Muffet McGraw can have her pick of pretty much any court in the nation where she wants her No. 3-ranked Notre Dame team to play.
Just last weekend, the Fighting Irish visited No. 1 Connecticut in Hartford, and nearly won.
But for all the glitz and glamour that comes with being among women's basketball's elite, McGraw still holds her hometown close to her heart.
So it meant something for her to be at the Palestra on Saturday, coaching in Philadelphia for the first time since being inducted into the Naismith Basketball Hall of Fame in September.
She's been in that building not only as a coach, but also as a player for St. Joseph's in the 1970s. Her standout career on Hawk Hill earned her a place in the Big 5 Hall of Fame in 1990.

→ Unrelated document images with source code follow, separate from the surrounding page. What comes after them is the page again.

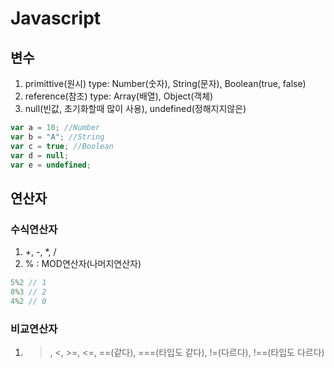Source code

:# Javascript
## 변수
1. primittive(원시) type: Number(숫자), String(문자), Boolean(true, false)
2. reference(참조) type: Array(배열), Object(객체)
3. null(빈값, 초기화할때 많이 사용), undefined(정해지지않은)
```js
var a = 10; //Number
var b = "A"; //String
var c = true; //Boolean
var d = null;
var e = undefined;
```
## 연산자
### 수식연산자
1. +, -, *, /
2. % : MOD연산자(나머지연산자)
```js
5%2 // 1
8%3 // 2
4%2 // 0
```
### 비교연산자
1. >, <, >=, <=, ==(같다), ===(타입도 같다), !=(다르다), !==(타입도 다르다)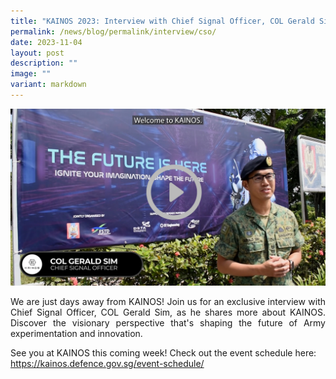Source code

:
 ```yaml
---
title: "KAINOS 2023: Interview with Chief Signal Officer, COL Gerald Sim"
permalink: /news/blog/permalink/interview/cso/
date: 2023-11-04
layout: post
description: ""
image: ""
variant: markdown
---
```


<a target="_blank" href="https://drive.google.com/file/d/1PEX35qz7piasJ_joaRnMjCIwkbk2Divd/preview"><img alt="" src="/images/csothumb.jpg"></a>

<p style="text-align: justify;">We are just days away from KAINOS! Join us for an exclusive interview with Chief Signal Officer, COL Gerald Sim, as he shares more about KAINOS. Discover the visionary perspective that's shaping the future of Army experimentation and innovation. </p>

See you at KAINOS this coming week! 
Check out the event schedule here: https://kainos.defence.gov.sg/event-schedule/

"I did play here way back when, before the building was remodeled," she said. "I think the locker rooms are still the same, though. … It was a friendly home environment to be in."

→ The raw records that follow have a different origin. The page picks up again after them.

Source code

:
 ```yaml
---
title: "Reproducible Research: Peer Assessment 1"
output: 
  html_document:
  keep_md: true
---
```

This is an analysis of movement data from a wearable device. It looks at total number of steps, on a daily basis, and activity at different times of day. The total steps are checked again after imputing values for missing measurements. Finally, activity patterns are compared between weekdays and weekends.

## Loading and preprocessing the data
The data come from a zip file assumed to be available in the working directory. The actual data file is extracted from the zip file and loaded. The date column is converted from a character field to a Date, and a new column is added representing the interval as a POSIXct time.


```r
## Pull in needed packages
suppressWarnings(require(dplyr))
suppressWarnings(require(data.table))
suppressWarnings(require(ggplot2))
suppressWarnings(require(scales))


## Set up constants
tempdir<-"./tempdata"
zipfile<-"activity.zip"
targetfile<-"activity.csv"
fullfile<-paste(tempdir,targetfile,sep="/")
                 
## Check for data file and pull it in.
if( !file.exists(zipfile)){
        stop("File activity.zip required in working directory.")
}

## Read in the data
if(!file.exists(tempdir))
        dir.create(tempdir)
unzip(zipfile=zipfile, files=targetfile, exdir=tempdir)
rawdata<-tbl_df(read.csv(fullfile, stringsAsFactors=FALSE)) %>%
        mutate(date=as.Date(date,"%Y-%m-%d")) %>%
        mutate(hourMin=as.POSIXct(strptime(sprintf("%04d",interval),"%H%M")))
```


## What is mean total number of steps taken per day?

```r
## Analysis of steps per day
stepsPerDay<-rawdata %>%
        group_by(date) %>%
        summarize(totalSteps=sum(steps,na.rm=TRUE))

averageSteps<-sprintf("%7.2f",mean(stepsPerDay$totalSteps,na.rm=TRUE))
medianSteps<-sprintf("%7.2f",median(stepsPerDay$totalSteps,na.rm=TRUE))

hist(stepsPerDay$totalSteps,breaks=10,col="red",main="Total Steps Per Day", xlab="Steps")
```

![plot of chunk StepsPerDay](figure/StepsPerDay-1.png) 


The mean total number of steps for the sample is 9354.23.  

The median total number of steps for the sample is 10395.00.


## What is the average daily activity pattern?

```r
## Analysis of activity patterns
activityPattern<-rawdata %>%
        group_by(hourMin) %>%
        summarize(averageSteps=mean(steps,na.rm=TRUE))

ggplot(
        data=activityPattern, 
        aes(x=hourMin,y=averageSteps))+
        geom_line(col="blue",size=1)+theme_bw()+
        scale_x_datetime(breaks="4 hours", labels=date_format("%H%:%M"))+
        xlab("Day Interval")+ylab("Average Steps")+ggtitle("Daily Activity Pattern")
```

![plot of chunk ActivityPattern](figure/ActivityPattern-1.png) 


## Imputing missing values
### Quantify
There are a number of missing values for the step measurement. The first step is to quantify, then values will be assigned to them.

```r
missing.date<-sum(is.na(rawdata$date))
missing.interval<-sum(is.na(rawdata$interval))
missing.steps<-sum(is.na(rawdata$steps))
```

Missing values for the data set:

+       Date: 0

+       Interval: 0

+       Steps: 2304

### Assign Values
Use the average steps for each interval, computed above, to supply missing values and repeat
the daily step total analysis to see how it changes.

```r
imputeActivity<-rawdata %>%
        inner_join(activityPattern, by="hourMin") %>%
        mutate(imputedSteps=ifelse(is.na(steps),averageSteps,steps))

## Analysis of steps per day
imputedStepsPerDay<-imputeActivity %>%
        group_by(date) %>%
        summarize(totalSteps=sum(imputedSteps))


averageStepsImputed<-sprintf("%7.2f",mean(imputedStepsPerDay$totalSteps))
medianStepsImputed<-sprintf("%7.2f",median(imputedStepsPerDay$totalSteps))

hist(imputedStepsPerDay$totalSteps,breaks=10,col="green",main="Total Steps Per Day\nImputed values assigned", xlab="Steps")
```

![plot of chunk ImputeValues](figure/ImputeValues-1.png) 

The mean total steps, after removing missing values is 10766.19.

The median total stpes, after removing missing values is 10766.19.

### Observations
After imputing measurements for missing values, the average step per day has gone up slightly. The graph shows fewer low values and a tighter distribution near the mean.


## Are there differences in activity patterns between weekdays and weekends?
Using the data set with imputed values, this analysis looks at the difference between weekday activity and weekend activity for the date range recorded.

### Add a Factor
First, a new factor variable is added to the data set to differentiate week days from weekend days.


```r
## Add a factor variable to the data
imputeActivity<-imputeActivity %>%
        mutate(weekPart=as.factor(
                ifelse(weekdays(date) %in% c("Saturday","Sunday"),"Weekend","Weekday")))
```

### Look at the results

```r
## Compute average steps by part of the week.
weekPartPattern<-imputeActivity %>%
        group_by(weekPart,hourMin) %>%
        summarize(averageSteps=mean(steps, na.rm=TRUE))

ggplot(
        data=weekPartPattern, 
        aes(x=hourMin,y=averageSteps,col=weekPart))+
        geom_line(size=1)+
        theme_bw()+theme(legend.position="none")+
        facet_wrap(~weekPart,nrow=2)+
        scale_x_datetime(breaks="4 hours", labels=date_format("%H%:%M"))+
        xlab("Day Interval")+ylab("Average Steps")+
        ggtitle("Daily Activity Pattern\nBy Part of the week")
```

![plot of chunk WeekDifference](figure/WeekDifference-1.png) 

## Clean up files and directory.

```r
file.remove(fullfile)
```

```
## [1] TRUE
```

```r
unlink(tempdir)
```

This time around, Penn honored McGraw with a small pregame ceremony that featured Mary DiStanislao, a former Penn athletic department administrator who was McGraw's predecessor as Irish head coach from 1980-87.
"I was warned," McGraw quipped. "I was hoping that it was short, and it was awfully nice. It was so gracious of them to do that for me."

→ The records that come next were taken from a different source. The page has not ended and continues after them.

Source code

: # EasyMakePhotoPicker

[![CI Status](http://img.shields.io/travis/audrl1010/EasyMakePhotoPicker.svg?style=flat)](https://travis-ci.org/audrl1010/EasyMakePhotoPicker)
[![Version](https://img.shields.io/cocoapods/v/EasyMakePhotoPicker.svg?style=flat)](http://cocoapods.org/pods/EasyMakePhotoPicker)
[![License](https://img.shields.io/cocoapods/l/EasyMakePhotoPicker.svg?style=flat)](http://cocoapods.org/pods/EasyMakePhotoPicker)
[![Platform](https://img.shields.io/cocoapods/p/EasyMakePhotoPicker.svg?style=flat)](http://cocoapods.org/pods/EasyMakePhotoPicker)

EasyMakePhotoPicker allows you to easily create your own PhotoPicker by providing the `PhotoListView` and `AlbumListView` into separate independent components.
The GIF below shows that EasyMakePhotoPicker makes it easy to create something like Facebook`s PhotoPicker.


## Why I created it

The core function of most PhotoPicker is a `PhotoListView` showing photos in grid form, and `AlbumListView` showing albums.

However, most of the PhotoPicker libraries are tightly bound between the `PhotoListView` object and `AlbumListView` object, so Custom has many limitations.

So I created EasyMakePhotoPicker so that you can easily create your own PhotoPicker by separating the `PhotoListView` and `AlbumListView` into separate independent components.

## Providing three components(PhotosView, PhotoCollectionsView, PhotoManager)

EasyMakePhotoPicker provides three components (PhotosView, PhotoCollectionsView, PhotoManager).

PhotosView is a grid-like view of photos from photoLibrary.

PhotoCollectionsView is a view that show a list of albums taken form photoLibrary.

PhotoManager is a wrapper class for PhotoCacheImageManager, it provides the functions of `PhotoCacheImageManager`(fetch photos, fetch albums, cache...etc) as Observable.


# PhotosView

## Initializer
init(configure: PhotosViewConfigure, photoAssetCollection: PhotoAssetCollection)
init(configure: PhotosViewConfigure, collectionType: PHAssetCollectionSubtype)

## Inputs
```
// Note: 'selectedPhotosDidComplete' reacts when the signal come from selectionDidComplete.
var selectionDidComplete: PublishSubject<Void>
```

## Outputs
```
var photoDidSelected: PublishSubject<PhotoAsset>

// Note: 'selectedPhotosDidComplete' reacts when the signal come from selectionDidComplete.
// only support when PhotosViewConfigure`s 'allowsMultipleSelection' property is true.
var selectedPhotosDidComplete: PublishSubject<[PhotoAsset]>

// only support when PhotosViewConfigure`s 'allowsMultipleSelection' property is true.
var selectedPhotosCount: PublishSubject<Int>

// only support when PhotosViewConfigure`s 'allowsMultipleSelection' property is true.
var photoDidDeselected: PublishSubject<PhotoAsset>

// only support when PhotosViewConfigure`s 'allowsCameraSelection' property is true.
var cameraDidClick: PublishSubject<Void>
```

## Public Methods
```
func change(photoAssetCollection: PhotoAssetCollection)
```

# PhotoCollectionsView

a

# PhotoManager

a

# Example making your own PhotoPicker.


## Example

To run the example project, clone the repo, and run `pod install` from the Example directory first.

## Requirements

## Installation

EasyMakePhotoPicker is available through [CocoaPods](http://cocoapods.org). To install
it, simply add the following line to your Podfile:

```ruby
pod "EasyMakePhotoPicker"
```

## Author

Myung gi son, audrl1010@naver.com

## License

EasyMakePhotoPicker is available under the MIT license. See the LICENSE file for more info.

After that, there was work to do — and plenty of of it. Notre Dame's 66-54 win wasn't decided until the fourth quarter.
Penn was within five points with just under two minutes to go in the first half. The margin was 33-26 at halftime, and 42-34 after three quarters.
Notre Dame (9-1) finally broke the game open in the final frame, led by star guard Arike Ogunbowale, who scored 13 of her 20 points in the last 10 minutes.
"We came out here to compete and play at the highest level, and we knew their guards are as good as we're going to see," Quakers coach Mike McLaughlin said. "We managed it. Their physicality didn't bother us. Their speed didn't really bother us. When they got in the open court, they're just really good."